Date: 20241022
Docket: IMM-5284-23
Citation: 2024 FC 1662
Ottawa, Ontario, October 22, 2024
PRESENT: The Honourable Justice Fuhrer
BETWEEN: |
BALJINDER SINGH |
Applicant |
and |
MINISTER OF CITIZENSHIP AND IMMIGRATION |
Respondent |
JUDGMENT AND REASONS
I. Overview
[1] The Applicant Baljinder Singh is a citizen of India who was granted refugee protection in Canada in 2009, fearing persecution from the Indian police who falsely accused him of assisting Sikh militants. He became a permanent resident in 2011.
[2] Between 2011 and 2018, Mr. Singh returned to India five times, on his Indian passport, for a total of 216 days. The Respondent Minister therefore sought to cease the refugee protection extended to the Applicant pursuant to subsection 108(2) of the Immigration and Refugee Protection Act, SC 2001, c 27 [IRPA], on the basis of reavailment (i.e. specifically paragraph 108(1)(a) of the IRPA). See Annex “A”
below for relevant legislative provisions.

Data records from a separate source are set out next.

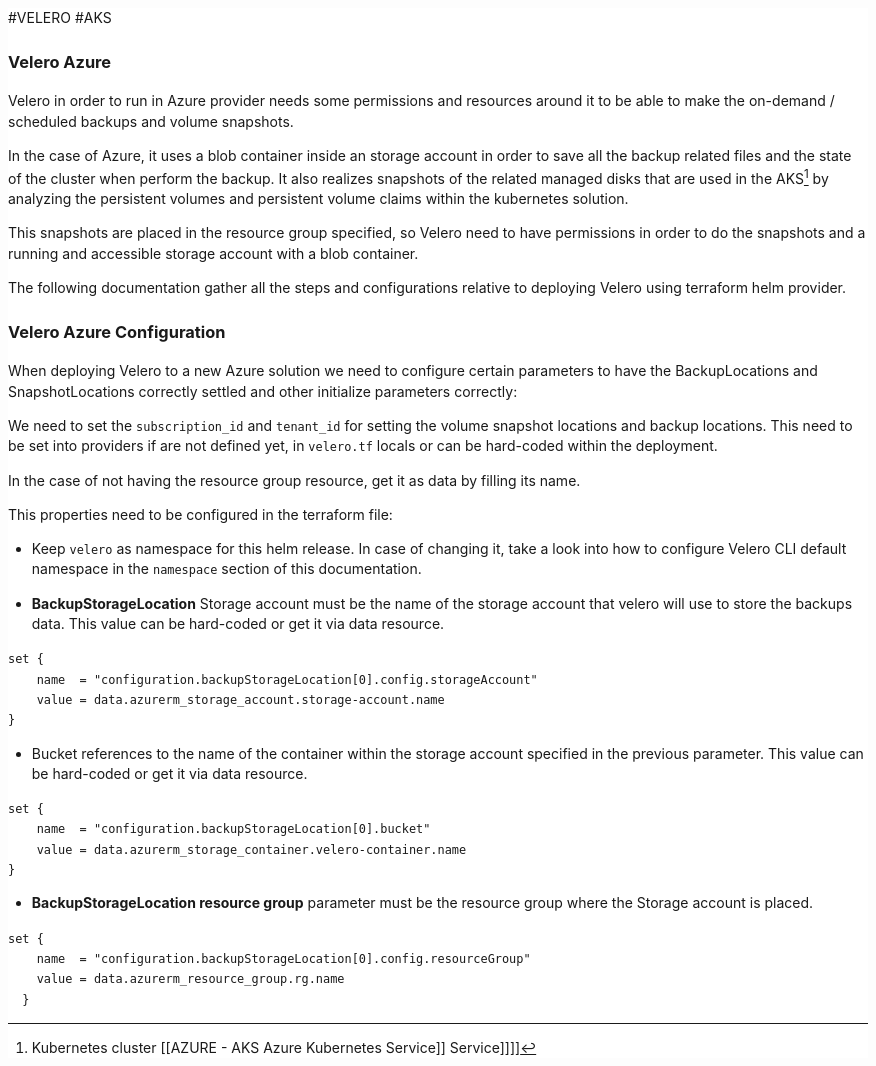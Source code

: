 #VELERO #AKS 

### Velero Azure

Velero in order to run in Azure provider needs some permissions and resources around it to be able to make the on-demand / scheduled backups and volume snapshots. 

In the case of Azure, it uses a blob container inside an storage account in order to save all the backup related files and the state of the cluster when perform the backup.
It also realizes snapshots of the related managed disks that are used in the AKS[^1] by analyzing the persistent volumes and persistent volume claims within the kubernetes solution. 

This snapshots are placed in the resource group specified, so Velero need to have permissions in order to do the snapshots and a running and accessible storage account with a blob container. 

The following documentation gather all the steps and configurations relative to deploying Velero using terraform helm provider. 
### Velero Azure Configuration

When deploying Velero to a new Azure solution we need to configure certain parameters to have the BackupLocations and SnapshotLocations correctly settled and other initialize parameters correctly: 

We need to set the `subscription_id` and `tenant_id` for setting the volume snapshot locations and backup locations. This need to be set into providers if are not defined yet, in `velero.tf` locals or can be hard-coded within the deployment. 

In the case of not having the resource group resource, get it as data by filling its name. 

This properties need to be configured in the terraform file: 

* Keep `velero` as namespace for this helm release. In case of changing it, take a look into how to configure Velero CLI default namespace in the `namespace` section of this documentation. 

* **BackupStorageLocation** Storage account must be the name of the storage account that velero will use to store the backups data. This value can be hard-coded or get it via data resource. 

```hcl
set {
	name  = "configuration.backupStorageLocation[0].config.storageAccount"
	value = data.azurerm_storage_account.storage-account.name
}
```

* Bucket references to the name of the container within the storage account specified in the previous parameter. This value can be hard-coded or get it via data resource. 

```hcl
set {
	name  = "configuration.backupStorageLocation[0].bucket"
	value = data.azurerm_storage_container.velero-container.name
}
```

* **BackupStorageLocation resource group** parameter must be the resource group where the Storage account is placed. 

```hcl
set {
    name  = "configuration.backupStorageLocation[0].config.resourceGroup"
    value = data.azurerm_resource_group.rg.name
  }
```


[^1]: Kubernetes cluster [[AZURE - AKS Azure Kubernetes Service]] Service]]]]
[^2]: Azure Storage account [[AZURE - Storage Account]]]] 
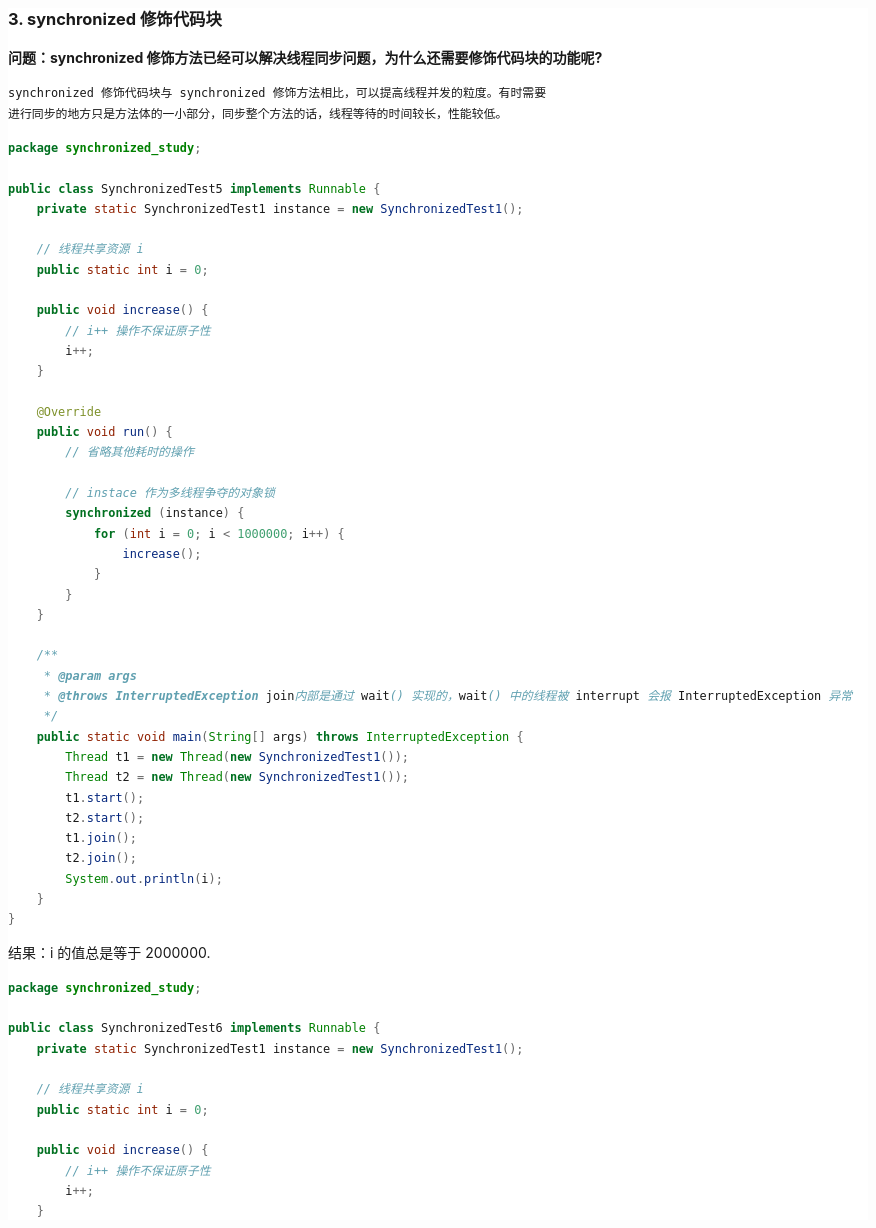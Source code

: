 ### 3. synchronized 修饰代码块

**问题：synchronized 修饰方法已经可以解决线程同步问题，为什么还需要修饰代码块的功能呢?**

	synchronized 修饰代码块与 synchronized 修饰方法相比，可以提高线程并发的粒度。有时需要
	进行同步的地方只是方法体的一小部分，同步整个方法的话，线程等待的时间较长，性能较低。
	
```java
package synchronized_study;

public class SynchronizedTest5 implements Runnable {
    private static SynchronizedTest1 instance = new SynchronizedTest1();

    // 线程共享资源 i
    public static int i = 0;

    public void increase() {
        // i++ 操作不保证原子性
        i++;
    }

    @Override
    public void run() {
        // 省略其他耗时的操作

        // instace 作为多线程争夺的对象锁
        synchronized (instance) {
            for (int i = 0; i < 1000000; i++) {
                increase();
            }
        }
    }

    /**
     * @param args
     * @throws InterruptedException join内部是通过 wait() 实现的，wait() 中的线程被 interrupt 会报 InterruptedException 异常
     */
    public static void main(String[] args) throws InterruptedException {
        Thread t1 = new Thread(new SynchronizedTest1());
        Thread t2 = new Thread(new SynchronizedTest1());
        t1.start();
        t2.start();
        t1.join();
        t2.join();
        System.out.println(i);
    }
}
```
结果：i 的值总是等于 2000000.

```java
package synchronized_study;

public class SynchronizedTest6 implements Runnable {
    private static SynchronizedTest1 instance = new SynchronizedTest1();

    // 线程共享资源 i
    public static int i = 0;

    public void increase() {
        // i++ 操作不保证原子性
        i++;
    }

```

[3] The Refugee Protection Division [RPD], finding the conjunctive elements of voluntariness, intention to reavail and actual reavailment of the applicable test were met, granted the Respondent’s application to cease Mr. Singh’s refugee protection [Decision]. Asserting unreasonableness and unfairness, Mr. Singh seeks to have the Decision set aside and the matter redetermined by a different decision-maker.
[4] The determinative issue on this judicial review is whether the Decision is reasonable, further to the presumptive standard of review. I am satisfied that Mr. Singh has met his burden of showing that the Decision is unreasonable because of unsupported speculation by the RPD in assessing Mr. Singh’s intention to reavail. For the more detailed reasons below, the Decision thus will be set aside, with the matter remitted to a different RPD panel for redetermination. In the circumstances, I find it unnecessary to address the RPD’s assessment of the other two elements of the reavailment test.
II. Analysis
[5] As I explain, I find that the RPD engaged in speculation warranting the Court’s intervention in this matter.
[6] A decision may be unreasonable, that is, lacking justification, transparency and intelligibility in the context of the applicable factual and legal constraints, if the decision maker engaged in a flawed chain of analysis or misapprehended the evidence before it. The party challenging an administrative decision has the burden of showing that it is unreasonable: Canada (Minister of Citizenship and Immigration) v Vavilov, 2019 SCC 65 [Vavilov] at paras 10, 25, 95-96, 99-100, 125-126.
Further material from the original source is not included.